(Stored dataset items)
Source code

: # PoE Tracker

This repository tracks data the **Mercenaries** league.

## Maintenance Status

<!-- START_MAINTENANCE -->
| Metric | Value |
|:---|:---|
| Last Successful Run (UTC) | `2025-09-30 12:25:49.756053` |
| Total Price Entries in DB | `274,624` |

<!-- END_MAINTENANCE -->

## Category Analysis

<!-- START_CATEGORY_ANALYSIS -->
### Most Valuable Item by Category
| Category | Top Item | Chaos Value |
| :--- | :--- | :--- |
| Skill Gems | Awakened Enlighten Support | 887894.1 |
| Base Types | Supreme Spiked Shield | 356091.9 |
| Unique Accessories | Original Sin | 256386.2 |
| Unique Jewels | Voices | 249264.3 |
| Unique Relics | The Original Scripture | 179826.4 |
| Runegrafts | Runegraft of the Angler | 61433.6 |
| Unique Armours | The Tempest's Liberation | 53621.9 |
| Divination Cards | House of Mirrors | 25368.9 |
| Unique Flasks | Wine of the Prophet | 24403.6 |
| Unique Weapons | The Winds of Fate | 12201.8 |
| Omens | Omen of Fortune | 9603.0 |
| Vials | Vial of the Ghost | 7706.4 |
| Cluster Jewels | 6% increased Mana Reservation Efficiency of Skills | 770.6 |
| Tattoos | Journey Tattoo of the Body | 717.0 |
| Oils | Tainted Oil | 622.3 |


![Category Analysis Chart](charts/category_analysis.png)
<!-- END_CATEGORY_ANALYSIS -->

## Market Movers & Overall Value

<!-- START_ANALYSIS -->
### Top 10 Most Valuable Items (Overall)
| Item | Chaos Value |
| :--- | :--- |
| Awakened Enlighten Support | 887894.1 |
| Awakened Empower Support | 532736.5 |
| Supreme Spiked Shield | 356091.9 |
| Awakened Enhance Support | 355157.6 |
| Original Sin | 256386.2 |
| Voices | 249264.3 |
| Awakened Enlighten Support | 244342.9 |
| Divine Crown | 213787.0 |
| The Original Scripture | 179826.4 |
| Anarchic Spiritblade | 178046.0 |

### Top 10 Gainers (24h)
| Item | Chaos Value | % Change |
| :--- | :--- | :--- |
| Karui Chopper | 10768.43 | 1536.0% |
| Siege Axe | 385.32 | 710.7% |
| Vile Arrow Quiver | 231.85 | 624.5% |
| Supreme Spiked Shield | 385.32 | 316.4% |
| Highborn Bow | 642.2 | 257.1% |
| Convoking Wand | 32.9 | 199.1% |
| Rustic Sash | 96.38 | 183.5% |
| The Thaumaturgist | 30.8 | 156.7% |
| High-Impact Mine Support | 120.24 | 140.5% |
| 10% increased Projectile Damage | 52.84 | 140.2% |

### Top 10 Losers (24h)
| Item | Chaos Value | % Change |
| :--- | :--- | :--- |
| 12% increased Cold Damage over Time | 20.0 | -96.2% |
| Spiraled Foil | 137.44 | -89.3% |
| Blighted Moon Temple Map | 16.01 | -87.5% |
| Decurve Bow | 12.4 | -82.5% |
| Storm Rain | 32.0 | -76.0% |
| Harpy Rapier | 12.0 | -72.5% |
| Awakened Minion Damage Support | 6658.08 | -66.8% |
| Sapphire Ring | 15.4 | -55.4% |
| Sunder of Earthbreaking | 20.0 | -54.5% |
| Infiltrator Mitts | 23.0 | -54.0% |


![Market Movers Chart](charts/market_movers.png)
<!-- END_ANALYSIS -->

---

ASSIGNMENT: All the records above are to be reproduced exactly.

SOLUTION BELOW:
Source code

: # PoE Tracker

This repository tracks data the **Mercenaries** league.

## Maintenance Status

<!-- START_MAINTENANCE -->
| Metric | Value |
|:---|:---|
| Last Successful Run (UTC) | `2025-09-30 12:25:49.756053` |
| Total Price Entries in DB | `274,624` |

<!-- END_MAINTENANCE -->

## Category Analysis

<!-- START_CATEGORY_ANALYSIS -->
### Most Valuable Item by Category
| Category | Top Item | Chaos Value |
| :--- | :--- | :--- |
| Skill Gems | Awakened Enlighten Support | 887894.1 |
| Base Types | Supreme Spiked Shield | 356091.9 |
| Unique Accessories | Original Sin | 256386.2 |
| Unique Jewels | Voices | 249264.3 |
| Unique Relics | The Original Scripture | 179826.4 |
| Runegrafts | Runegraft of the Angler | 61433.6 |
| Unique Armours | The Tempest's Liberation | 53621.9 |
| Divination Cards | House of Mirrors | 25368.9 |
| Unique Flasks | Wine of the Prophet | 24403.6 |
| Unique Weapons | The Winds of Fate | 12201.8 |
| Omens | Omen of Fortune | 9603.0 |
| Vials | Vial of the Ghost | 7706.4 |
| Cluster Jewels | 6% increased Mana Reservation Efficiency of Skills | 770.6 |
| Tattoos | Journey Tattoo of the Body | 717.0 |
| Oils | Tainted Oil | 622.3 |


![Category Analysis Chart](charts/category_analysis.png)
<!-- END_CATEGORY_ANALYSIS -->

## Market Movers & Overall Value

<!-- START_ANALYSIS -->
### Top 10 Most Valuable Items (Overall)
| Item | Chaos Value |
| :--- | :--- |
| Awakened Enlighten Support | 887894.1 |
| Awakened Empower Support | 532736.5 |
| Supreme Spiked Shield | 356091.9 |
| Awakened Enhance Support | 355157.6 |
| Original Sin | 256386.2 |
| Voices | 249264.3 |
| Awakened Enlighten Support | 244342.9 |
| Divine Crown | 213787.0 |
| The Original Scripture | 179826.4 |
| Anarchic Spiritblade | 178046.0 |

### Top 10 Gainers (24h)
| Item | Chaos Value | % Change |
| :--- | :--- | :--- |
| Karui Chopper | 10768.43 | 1536.0% |
| Siege Axe | 385.32 | 710.7% |
| Vile Arrow Quiver | 231.85 | 624.5% |
| Supreme Spiked Shield | 385.32 | 316.4% |
| Highborn Bow | 642.2 | 257.1% |
| Convoking Wand | 32.9 | 199.1% |
| Rustic Sash | 96.38 | 183.5% |
| The Thaumaturgist | 30.8 | 156.7% |
| High-Impact Mine Support | 120.24 | 140.5% |
| 10% increased Projectile Damage | 52.84 | 140.2% |

### Top 10 Losers (24h)
| Item | Chaos Value | % Change |
| :--- | :--- | :--- |
| 12% increased Cold Damage over Time | 20.0 | -96.2% |
| Spiraled Foil | 137.44 | -89.3% |
| Blighted Moon Temple Map | 16.01 | -87.5% |
| Decurve Bow | 12.4 | -82.5% |
| Storm Rain | 32.0 | -76.0% |
| Harpy Rapier | 12.0 | -72.5% |
| Awakened Minion Damage Support | 6658.08 | -66.8% |
| Sapphire Ring | 15.4 | -55.4% |
| Sunder of Earthbreaking | 20.0 | -54.5% |
| Infiltrator Mitts | 23.0 | -54.0% |


![Market Movers Chart](charts/market_movers.png)
<!-- END_ANALYSIS -->

---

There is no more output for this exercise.